Remember making mixtapes, back in the 80s? The creativity, the joy, the romance when you handed one to your crush? Media man James Coleman is harking back to the good old days with a new site that brings the mixtape to the here and now.
Tell us about Mixtape?
Mixtape is a website I needed about two years ago. I wanted to hear lots more new music, but had increasingly less time to go looking for it. I needed a site where I could quickly narrow my search, and listen to familiar music I loved alongside new tunes and artists I was yet to discover. You know, the classic scenario of discovering your new favourite band on a friend’s mixtape, hidden new gems amongst the tried and true.
Mixtape.co.nz was born out of this time poverty problem. What if you could handcraft and share mixtapes online, but equally importantly, what if you could follow your favorite mixtapers – people in the know serving up music you love? What if you could short-circuit the music discovery process, by creating your own mixtaping network, a live dashboard covering all the music activity important to you? We loved mixtapes before music went digital. We loved hearing them. We loved making them.
Did you rope anyone else in to your project or did you go it alone?
Mixtape.co.nz was developed through consultation with recording artists, web designers and developers, NZ On Air and music licensing organisations to bring the art and the joy of mixtaping into the 21st century.
What was your sort of ‘Eureka!’ moment when you decided to do this?
One of the great realisations was the potential the site could have to promote artists. It’s really hard to get a foothold as a new recording artist – there are only so many radio stations. With mixtape.co.nz, new young artists – Play It Strange artists, for instance – get a chance to put their music alongside more established artists and get it out there. Call it Trojan Horsing.
What would be on your public mixtape?
It’s no secret I like drum ‘n’ bass. Very, very much. My mixtapes have a high proportion of stuff from artists like Rockwell, Dose, SpectraSoul, The Upbeats, Synkro, Enei, Calibre, Break, Teknic, Spinline, Trei, Alix Perez and Cern. Check ’em out.
And your private mixtape, the mixtape of shame? The stuff you don’t want to admit you listen to. May or may not include Justin Bieber and Rebecca Black ...
I really love Billie Piper, Mel C and have been known to sing along to OMD. So there.
Did you nab any funding for it?
It’s funded through NZ On Air’s Digital Content Partnership Fund, and is currently exploring further investment opportunities.
Is this a commercial venture or more of a personal project?
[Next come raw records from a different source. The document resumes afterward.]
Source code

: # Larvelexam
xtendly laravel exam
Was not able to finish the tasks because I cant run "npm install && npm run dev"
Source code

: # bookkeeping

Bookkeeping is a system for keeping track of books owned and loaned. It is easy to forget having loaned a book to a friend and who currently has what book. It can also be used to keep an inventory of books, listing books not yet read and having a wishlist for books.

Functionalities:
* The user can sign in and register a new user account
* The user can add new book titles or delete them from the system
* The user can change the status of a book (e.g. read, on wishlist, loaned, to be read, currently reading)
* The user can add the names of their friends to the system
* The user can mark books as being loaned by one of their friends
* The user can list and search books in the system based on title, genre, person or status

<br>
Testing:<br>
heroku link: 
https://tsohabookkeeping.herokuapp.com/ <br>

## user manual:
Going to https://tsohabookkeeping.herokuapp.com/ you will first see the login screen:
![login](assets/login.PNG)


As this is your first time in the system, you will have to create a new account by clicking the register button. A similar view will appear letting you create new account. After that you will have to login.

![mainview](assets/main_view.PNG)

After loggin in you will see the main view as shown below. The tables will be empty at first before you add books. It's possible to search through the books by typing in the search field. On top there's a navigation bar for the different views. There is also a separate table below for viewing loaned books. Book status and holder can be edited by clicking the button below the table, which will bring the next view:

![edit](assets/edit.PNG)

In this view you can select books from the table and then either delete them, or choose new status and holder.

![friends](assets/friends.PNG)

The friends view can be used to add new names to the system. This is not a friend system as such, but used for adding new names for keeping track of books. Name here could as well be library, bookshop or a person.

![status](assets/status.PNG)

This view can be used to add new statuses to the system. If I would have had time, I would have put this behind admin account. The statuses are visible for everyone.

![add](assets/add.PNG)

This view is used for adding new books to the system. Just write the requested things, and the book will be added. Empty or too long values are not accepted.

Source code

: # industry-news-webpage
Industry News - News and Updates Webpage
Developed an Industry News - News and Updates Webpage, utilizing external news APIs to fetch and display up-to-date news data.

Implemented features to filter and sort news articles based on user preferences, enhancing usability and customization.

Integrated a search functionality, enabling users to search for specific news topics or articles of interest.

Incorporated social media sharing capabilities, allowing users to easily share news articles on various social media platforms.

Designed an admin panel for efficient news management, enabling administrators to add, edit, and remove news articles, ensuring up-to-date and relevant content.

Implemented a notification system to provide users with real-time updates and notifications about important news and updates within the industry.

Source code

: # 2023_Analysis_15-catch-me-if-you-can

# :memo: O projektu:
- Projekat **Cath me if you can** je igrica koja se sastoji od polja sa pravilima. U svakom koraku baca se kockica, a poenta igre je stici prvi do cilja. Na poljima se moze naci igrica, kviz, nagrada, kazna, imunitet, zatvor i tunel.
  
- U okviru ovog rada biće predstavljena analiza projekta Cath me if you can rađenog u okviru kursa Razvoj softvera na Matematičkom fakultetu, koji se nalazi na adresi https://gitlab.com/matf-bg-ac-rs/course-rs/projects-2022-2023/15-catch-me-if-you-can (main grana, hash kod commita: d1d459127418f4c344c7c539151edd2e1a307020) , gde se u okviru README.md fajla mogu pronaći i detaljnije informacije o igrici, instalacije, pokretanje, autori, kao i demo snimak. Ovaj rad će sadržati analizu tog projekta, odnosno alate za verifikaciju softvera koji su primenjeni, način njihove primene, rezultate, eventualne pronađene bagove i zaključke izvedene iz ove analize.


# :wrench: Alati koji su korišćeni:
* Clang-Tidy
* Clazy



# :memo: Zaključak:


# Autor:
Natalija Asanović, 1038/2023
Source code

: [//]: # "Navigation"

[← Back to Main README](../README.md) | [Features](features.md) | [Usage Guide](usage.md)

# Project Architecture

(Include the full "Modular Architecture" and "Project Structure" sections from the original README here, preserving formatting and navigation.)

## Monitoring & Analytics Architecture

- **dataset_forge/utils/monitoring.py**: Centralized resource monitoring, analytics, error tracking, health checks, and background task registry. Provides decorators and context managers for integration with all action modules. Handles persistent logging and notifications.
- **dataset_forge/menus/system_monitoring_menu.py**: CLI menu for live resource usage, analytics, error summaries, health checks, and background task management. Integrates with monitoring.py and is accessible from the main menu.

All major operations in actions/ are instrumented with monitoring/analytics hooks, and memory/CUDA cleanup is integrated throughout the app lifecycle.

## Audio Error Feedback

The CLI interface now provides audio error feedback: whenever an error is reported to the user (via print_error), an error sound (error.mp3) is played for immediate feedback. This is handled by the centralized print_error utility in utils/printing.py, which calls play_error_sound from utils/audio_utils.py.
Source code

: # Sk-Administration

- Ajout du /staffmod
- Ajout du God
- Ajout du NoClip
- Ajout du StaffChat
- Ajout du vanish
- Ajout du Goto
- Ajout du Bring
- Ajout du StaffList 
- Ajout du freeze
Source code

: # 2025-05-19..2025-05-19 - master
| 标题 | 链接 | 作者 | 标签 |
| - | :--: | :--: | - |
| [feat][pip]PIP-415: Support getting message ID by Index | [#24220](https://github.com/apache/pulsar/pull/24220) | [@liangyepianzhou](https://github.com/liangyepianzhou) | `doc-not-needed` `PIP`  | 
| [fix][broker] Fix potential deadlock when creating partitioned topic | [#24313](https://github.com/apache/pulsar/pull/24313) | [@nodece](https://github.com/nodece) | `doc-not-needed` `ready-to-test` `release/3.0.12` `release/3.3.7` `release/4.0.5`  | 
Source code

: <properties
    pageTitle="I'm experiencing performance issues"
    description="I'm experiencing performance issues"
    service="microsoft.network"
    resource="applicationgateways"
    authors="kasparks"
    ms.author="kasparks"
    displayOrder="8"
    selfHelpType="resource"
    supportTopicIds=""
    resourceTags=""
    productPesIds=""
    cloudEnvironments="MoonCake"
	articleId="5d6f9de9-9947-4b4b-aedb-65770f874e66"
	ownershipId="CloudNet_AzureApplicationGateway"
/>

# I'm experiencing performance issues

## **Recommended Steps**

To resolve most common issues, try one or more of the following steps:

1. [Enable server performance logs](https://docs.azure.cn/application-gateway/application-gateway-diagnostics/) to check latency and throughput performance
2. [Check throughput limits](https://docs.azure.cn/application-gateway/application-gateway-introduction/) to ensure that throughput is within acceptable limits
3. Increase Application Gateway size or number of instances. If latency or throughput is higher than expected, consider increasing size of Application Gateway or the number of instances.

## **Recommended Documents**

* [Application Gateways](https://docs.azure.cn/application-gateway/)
This has definitely been a labour of love so far. The site has taken much longer to get up than I expected, but it’s all good. Good things do take time. Thanks at this point are due to my long-suffering wife! But keeping a bandwidth- glutton of a site like this running well into the future will require some deft maneuverings on the money front. I think the initial aim is to keep heads above water and see what happens!
How did you get around the copyright aspect of music on the web?
I have been in close contact with PPNZ and APRA from the very beginning of the concept, and I’ve enjoyed working with these two licensing organisations to reach agreements that fairly reward artists and songwriters for the use of their material.
What are your big hairy hopes for Mixtape?
I love using the site for all the reasons I’ve talked about – I had an itch and this is scratching it! I sincerely hope people discover the site and find it as fun (and addictive) as I do.
What will it look like five years from now, 10 years from now?
I like the idea of it being a site that breaks down barriers and facilitates discovery. So in 10 years? Perhaps mixtaping will be as cool as in was in the 80s. Cooler. I dunno – let’s hope we’re still here. All of us.
Is Mixtape your Clark Kent gig or your Superman one at the moment?
Mixtape is hunched in a phone box, hopping on one leg, grappling with tight underwear that keeps bunching on its way over its trousers, while its tangled cape falls down over its sweaty face. But look out.
Who did the website and branding?
The evil genii at Fracture Media Syndicate have been responsible for the look, feel and branding. James McKee, Nick Shaw and the team have done an outstanding job – the design is fresh, the site is bug-free and works like it was supposed to. What more could I ask for? Top marks.